More ConvNets in the 2020s: Scaling up Kernels Beyond 51x51 using
Sparsity
- URL: http://arxiv.org/abs/2207.03620v1
- Date: Thu, 7 Jul 2022 23:55:52 GMT
- Title: More ConvNets in the 2020s: Scaling up Kernels Beyond 51x51 using
Sparsity
- Authors: Shiwei Liu, Tianlong Chen, Xiaohan Chen, Xuxi Chen, Qiao Xiao, Boqian
Wu, Mykola Pechenizkiy, Decebal Mocanu, Zhangyang Wang
- Abstract summary: Recently, a couple of advanced convolutional models strike back with large kernels motivated by the local but large attention mechanism.
We propose Sparse Large Kernel Network (SLaK), a pure CNN architecture equipped with 51x51 kernels that can perform on par with or better than state-of-the-art hierarchical Transformers.
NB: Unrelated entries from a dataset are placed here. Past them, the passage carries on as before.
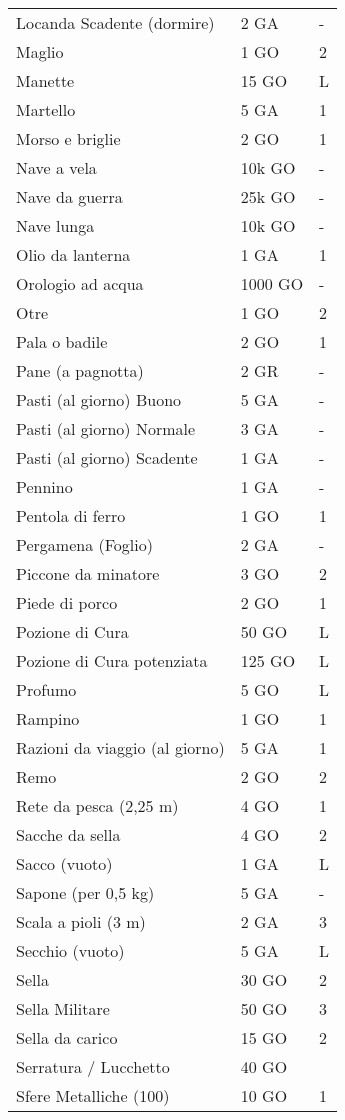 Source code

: \documentclass[12pt,a4paper,twoside,openany]{book}
\begin{document}
\begin{multicols}{2}
{\begin{tabularx}{0.42\textwidth}{lll}
Locanda Scadente (dormire) & 2 GA& -\\
Maglio& 1 GO& 2 \\
Manette & 15 GO  & L \\
Martello& 5 GA& 1  \\
Morso e briglie & 2 GO&1\\
Nave a vela & 10k GO & -\\
Nave da guerra  & 25k GO  & -\\
Nave lunga  & 10k GO & -\\
Olio da lanterna& 1 GA& 1 \\
Orologio ad acqua & 1000 GO & -\\
Otre  & 1 GO& 2 \\
Pala o badile & 2 GO& 1 \\
Pane (a pagnotta) & 2 GR& -\\
Pasti (al giorno) Buono & 5 GA&-\\
Pasti (al giorno) Normale& 3 GA&-\\
Pasti (al giorno) Scadente  & 1 GA&-\\
Pennino & 1 GA& - \\
Pentola di ferro  & 1 GO& 1 \\
Pergamena (Foglio)  & 2 GA& - \\
Piccone da minatore & 3 GO& 2 \\
Piede di porco& 2 GO& 1 \\
Pozione di Cura & 50 GO & L\\
Pozione di Cura potenziata & 125 GO & L\\
Profumo & 5 GO & L\\
Rampino & 1 GO& 1 \\
Razioni da viaggio (al giorno)  & 5 GA& 1 \\
Remo  & 2 GO& 2\\
Rete da pesca (2,25 m)& 4 GO& 1 \\
Sacche da sella & 4 GO& 2\\
Sacco (vuoto) & 1 GA& L \\
Sapone (per 0,5 kg) & 5 GA& - \\
Scala a pioli (3 m) & 2 GA& 3 \\
Secchio (vuoto)& 5 GA& L\\
Sella& 30 GO& 2\\
Sella Militare  & 50 GO  & 3\\
Sella da carico & 15 GO  & 2\\
Serratura / Lucchetto & 40 GO&  \\
Sfere Metalliche (100) & 10 GO & 1\\

\end{tabularx}}
\end{multicols}
\end{document}
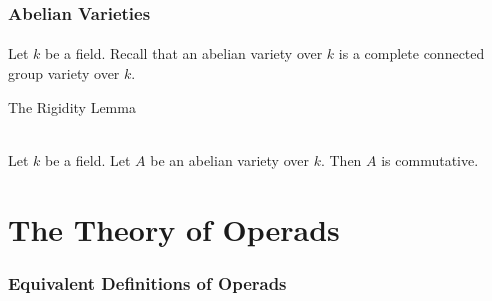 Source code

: \documentclass[a4paper]{article}
\begin{document}
\section{Abelian Varieties}
\subsection{}
Let $k$ be a field. Recall that an abelian variety over $k$ is a complete connected group variety over $k$. 

\begin{thm}{The Rigidity Lemma}{}\\
\end{thm}

\begin{crl}{}{}\\
Let $k$ be a field. Let $A$ be an abelian variety over $k$. Then $A$ is commutative. 
\end{crl}

\pagebreak

\part{The Theory of Operads}

\pagebreak
\section{Equivalent Definitions of Operads}
\end{document}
- Score: 103.62784587778037
- License: http://creativecommons.org/licenses/by-nc-sa/4.0/
- Abstract: Transformers have quickly shined in the computer vision world since the
emergence of Vision Transformers (ViTs). The dominant role of convolutional
neural networks (CNNs) seems to be challenged by increasingly effective
transformer-based models. Very recently, a couple of advanced convolutional
models strike back with large kernels motivated by the local but large
attention mechanism, showing appealing performance and efficiency. While one of
them, i.e. RepLKNet, impressively manages to scale the kernel size to 31x31
with improved performance, the performance starts to saturate as the kernel
size continues growing, compared to the scaling trend of advanced ViTs such as
Swin Transformer. In this paper, we explore the possibility of training extreme
convolutions larger than 31x31 and test whether the performance gap can be
eliminated by strategically enlarging convolutions. This study ends up with a
recipe for applying extremely large kernels from the perspective of sparsity,
which can smoothly scale up kernels to 61x61 with better performance. Built on
this recipe, we propose Sparse Large Kernel Network (SLaK), a pure CNN
architecture equipped with 51x51 kernels that can perform on par with or better
than state-of-the-art hierarchical Transformers and modern ConvNet
architectures like ConvNeXt and RepLKNet, on ImageNet classification as well as
typical downstream tasks. Our code is available here
https://github.com/VITA-Group/SLaK.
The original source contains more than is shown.